Continuing my rant on all things that make you think about cancer when all you want to think about is sunshine and butterflies (lol) are the phrases that all of us say without even thinking about it...namely, "I was "dying" laughing over that story", "I'm gonna kill you", "Omg, I thought I was gonna die listening to him", or my favorite expression by Bravo star/stylist Rachel Zoe, simply "I Die" or even "Die" which she says every time she sees an outfit she loves or "dies" for.
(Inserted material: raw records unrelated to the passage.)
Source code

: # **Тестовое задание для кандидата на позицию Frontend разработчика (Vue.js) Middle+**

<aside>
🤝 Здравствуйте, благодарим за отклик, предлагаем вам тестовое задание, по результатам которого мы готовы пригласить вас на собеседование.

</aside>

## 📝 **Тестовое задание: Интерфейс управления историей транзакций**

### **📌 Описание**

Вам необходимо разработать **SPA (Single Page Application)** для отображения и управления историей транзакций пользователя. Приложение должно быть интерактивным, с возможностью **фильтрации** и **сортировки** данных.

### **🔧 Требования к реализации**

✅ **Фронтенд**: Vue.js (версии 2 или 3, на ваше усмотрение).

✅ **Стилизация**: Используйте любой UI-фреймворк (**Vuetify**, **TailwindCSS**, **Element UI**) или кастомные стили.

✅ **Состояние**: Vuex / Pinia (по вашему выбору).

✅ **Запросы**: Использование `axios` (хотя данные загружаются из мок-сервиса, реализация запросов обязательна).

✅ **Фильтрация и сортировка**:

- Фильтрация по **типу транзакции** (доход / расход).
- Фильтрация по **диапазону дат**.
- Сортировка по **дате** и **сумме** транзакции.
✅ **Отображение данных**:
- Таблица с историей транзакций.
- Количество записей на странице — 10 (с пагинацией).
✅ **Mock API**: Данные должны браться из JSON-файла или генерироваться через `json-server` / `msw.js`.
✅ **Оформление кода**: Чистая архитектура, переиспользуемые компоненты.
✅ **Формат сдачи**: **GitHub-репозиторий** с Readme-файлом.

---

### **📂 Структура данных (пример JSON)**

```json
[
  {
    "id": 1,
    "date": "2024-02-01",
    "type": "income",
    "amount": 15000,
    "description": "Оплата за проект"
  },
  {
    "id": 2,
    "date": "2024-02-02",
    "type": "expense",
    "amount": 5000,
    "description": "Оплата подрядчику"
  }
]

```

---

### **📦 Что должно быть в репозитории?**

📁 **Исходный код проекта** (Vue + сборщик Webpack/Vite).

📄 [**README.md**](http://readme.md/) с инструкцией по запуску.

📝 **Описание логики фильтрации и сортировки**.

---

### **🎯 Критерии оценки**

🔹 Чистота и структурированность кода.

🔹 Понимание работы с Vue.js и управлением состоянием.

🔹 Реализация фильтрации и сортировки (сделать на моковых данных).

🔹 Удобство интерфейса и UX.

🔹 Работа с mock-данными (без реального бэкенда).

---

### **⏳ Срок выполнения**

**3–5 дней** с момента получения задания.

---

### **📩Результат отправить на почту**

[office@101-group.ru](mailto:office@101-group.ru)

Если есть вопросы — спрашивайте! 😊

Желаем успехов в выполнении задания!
It seems silly, but I was struck by this the other day after dinner with a group of girls. One girl was telling a story and another girl was laughing so hard she said "stop it, you're killing me, I'm dying!". Why do we use that phrase so much when something is so hilarious or amazing or annoying that we're like, totally dying over it? It's so crazy, yet I'm guilty as charged. Yeah I've "died" over something someone has said or said I was gonna "kill" a friend (or Ross) for pissing me off and never thought twice about it. Yet, after my blood clot experience where I really did almost "die", it doesn't seem so funny anymore. Yes, I'm uber aware of everything I see/hear/think that's related to death, so it makes me sensitive to almost anything that a so-called normal person wouldn't even think about. And yeah that sucks. I hate being like that, I feel like I'm one big ball of emotions and should wear a sign on my head that says, "please tread lightly, may start crying uncontrollably". I miss the days when watching Wendy Williams play with her wig on TV didn't make me think of cancer or someone planning a trip to South Africa didn't make me think of the long flight and possible blood clot...what was life like before I had a health crisis on my hands?? It's getting harder and harder to remember. And yet, every day I'm also reminded how lucky I am to be here. How lucky I am to still have all 4 limbs, eyes, hands, nose, etc. To not be brain damaged after being unconscious from a cardiac arrest. To bitch and moan about the crowds in Times Square when I'm just trying to get to the subway. To get excited to watch "Keeping up with the Kardashians" every Sunday night. To dance on tables and get a little tipsy (just a little Mom and Dad!) at a club. I have my moments where I'm ok, where I cry not because I'm scared about my future, but because my new suede booties got wet in the rain. It's a strange life, but I'm living it.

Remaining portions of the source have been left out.